I saw this in some code and assumed it would not work - but tested it in a test project and it did:
var stuff: [String: [Int]] = [:]
let i: [Int] = [1, 2, 3, 4, 5]
stuff["Fred"] = i
stuff["Fred"]?.append(1000)
print("STUFF:", stuff) // STUFF: ["Fred": [1, 2, 3, 4, 5, 1000]]
You could have knocked me over with a feather! My long standing belief was that the value - an Array - is a reference value not an object. Thus, I was 100% convinced that I had to:
if var array = stuff["Fred] {
array.append(1000)
stuff["Fred"] = array
}
I believe this is the power of the _modify accessor in the Dictionary subscript which yields the content for the key to allow for modification. I could be wrong, so I'll let others fill in the details on how _modify works.
Even without _modify the end behavior would be the same. The mutatingappend method would get the value from the dictionary, modify it, and then set it again. And Array is implemented as a copy-on-write type, so you can think of append as being implemented as “allocate a new buffer, copy the values from the old buffer into it, add the new value, and modify self to refer to the new buffer instead of the old one”.
(Fun fact: at least part of the motivation for this “writeback” feature was making window.frame.origin += 10 work for UI programming.)
Swift's subscript is the magic at play here. It works more or less like a variable with getter and setter:
var foo: [Int] {
get {
stuff["someKey"]
}
set {
stuff["someKey"] = newValue
}
}
Note that swift's function doesn't have this superpowers as it returns immutable value:
func bar(_ key: String) -> [Int] {
stuff[key]
}
bar("Fred").append(1000) // 🛑 cannot use mutating member on immutable value: function call returns immutable value
bar("Fred") = [1, 2, 3] // 🛑 expression is not assignable: function call returns immutable value
Theoretically swift could allow this syntax:
func bar(_ key: String) -> [Int] {
get {
stuff[key]
}
set {
stuff[key] = newValue
}
}
making the above erroneous mutations possible. Then we'd probably won't need a separate notion of subscripts.
As we'll likely never get named subscripts, and instance subscript get accessors are made obsolete by callAsFunction, extending functions to be settable is the way forward. I haven't seen a proposal though.
@jrose's answer is right on. For clarity to readers coming to this thread in future, copying out an element to mutate it has never been necessary in any public version of Swift. Supporting the observed behavior doesn't require the _modify accessor and doesn't require any "magic," and you do not need to rely on any undocumented language features, and no new proposal is necessary, to make this work for your own subscripts and types.
it does require the _modify accessor, otherwise the append algorithm becomes quadratic in complexity.
that OP also wrote a quadratic algorithm here does not mean that exposing an array (or other collection type) property as a settable property is a good idea.
@tera is right; the way to understand this is that subscripts and variables are both kinds of storage, and uses of them are storage reference expressions whose semantics depend on how they are used (or accessed). Accesses are classified as either reads, writes, or read-writes in a fairly straightforward recursive way:
Assigning to storage is a write.
Passing storage inout (or calling a mutating method on it, or constructing a mutable pointer from it) is a read-write.

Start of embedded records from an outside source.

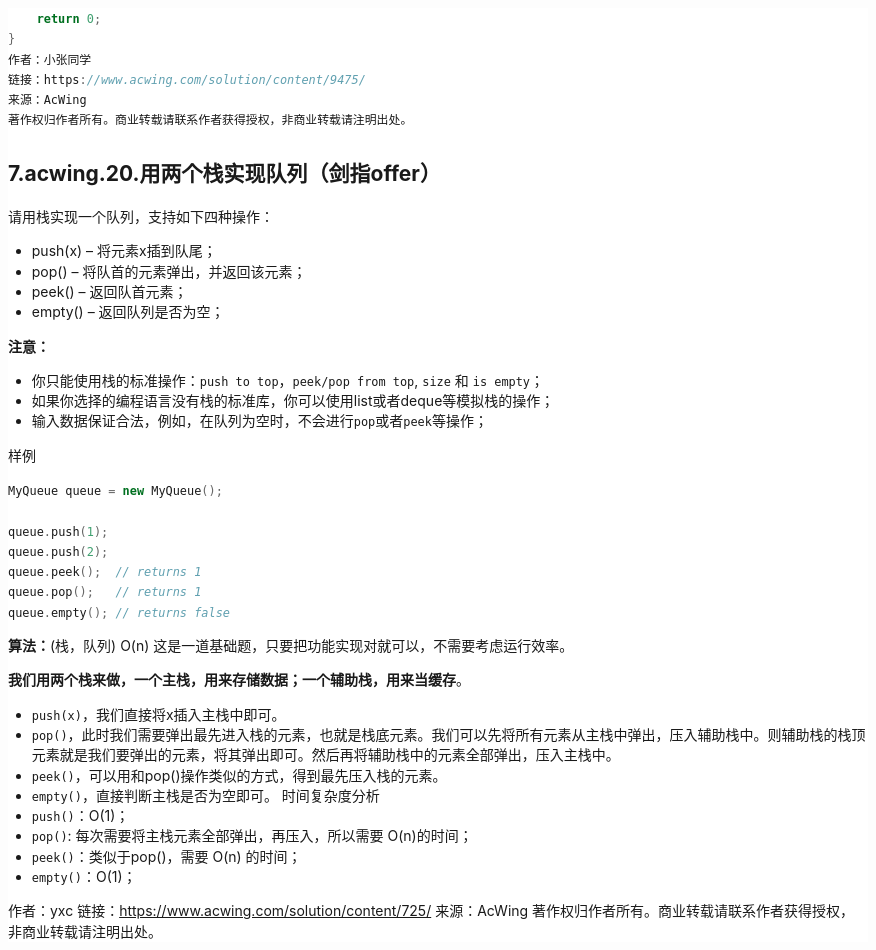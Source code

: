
 ```C++
    return 0;
}
作者：小张同学
链接：https://www.acwing.com/solution/content/9475/
来源：AcWing
著作权归作者所有。商业转载请联系作者获得授权，非商业转载请注明出处。
```

## 7.acwing.20.用两个栈实现队列（剑指offer）

请用栈实现一个队列，支持如下四种操作：

- push(x) – 将元素x插到队尾；
- pop() – 将队首的元素弹出，并返回该元素；
- peek() – 返回队首元素；
- empty() – 返回队列是否为空；

**注意：**

- 你只能使用栈的标准操作：`push to top`，`peek/pop from top`, `size` 和 `is empty`；
- 如果你选择的编程语言没有栈的标准库，你可以使用list或者deque等模拟栈的操作；
- 输入数据保证合法，例如，在队列为空时，不会进行`pop`或者`peek`等操作；

样例

```C++
MyQueue queue = new MyQueue();

queue.push(1);
queue.push(2);
queue.peek();  // returns 1
queue.pop();   // returns 1
queue.empty(); // returns false
```

**算法：**(栈，队列) O(n)
这是一道基础题，只要把功能实现对就可以，不需要考虑运行效率。

**我们用两个栈来做，一个主栈，用来存储数据；一个辅助栈，用来当缓存**。

- `push(x)`，我们直接将x插入主栈中即可。
- `pop()`，此时我们需要弹出最先进入栈的元素，也就是栈底元素。我们可以先将所有元素从主栈中弹出，压入辅助栈中。则辅助栈的栈顶元素就是我们要弹出的元素，将其弹出即可。然后再将辅助栈中的元素全部弹出，压入主栈中。
- `peek()`，可以用和pop()操作类似的方式，得到最先压入栈的元素。
- `empty()`，直接判断主栈是否为空即可。
  时间复杂度分析
- `push()`：O(1)；
- `pop()`: 每次需要将主栈元素全部弹出，再压入，所以需要 O(n)的时间；
- `peek()`：类似于pop()，需要 O(n) 的时间；
- `empty()`：O(1)；

作者：yxc
链接：https://www.acwing.com/solution/content/725/
来源：AcWing
著作权归作者所有。商业转载请联系作者获得授权，非商业转载请注明出处。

Accessing member storage (a property or subscript) is a read-write if:
the member is a stored property of a value type and the member access is a write or a read-write or
accessing the member requires calling a mutating accessor.
All other storage accesses are reads.
Swift does not silently drop mutations; if you write something that looks like a mutation of storage, that will not type-check unless the mutation actually goes back into the original storage. Whether that happens sufficiently "in place" to avoid triggering copy-on-write is a more complicated question.
If Swift ever adds general with functions that can yield values back to the caller before resuming, coroutine-style, there might be an evolution path for such calls to yield a mutable storage reference. But I do not think there is a path to ever treat calls as storage references that would have accessors and recursively propagate mutability to/from self like subscripts do. It is more likely that we would add named subscripts, although I continue to believe that it is better to do named subscripts by providing a meaningful view as a named property that happens to be subscriptable among other operations.
This is a harder problem that appears at first glance, because it would require nailing down the semantics of inout parameters, and throws/async setters, neither of which is something that subscripts support today.
This is additive functionality that can be addressed later on, no? If subscripts are removed in favour of functions with setters we'd have this:
"named" subscript functionality.
fewer "[ ]" brackets (I bet some people would miss those).
somewhat simpler language.
functions with setters initially could be restricted to match the limitations of today's subscripts (no inout/throws/async), this can be addressed later.
This may be rolled in phases, e.g. subscripts could be soft deprecated initially.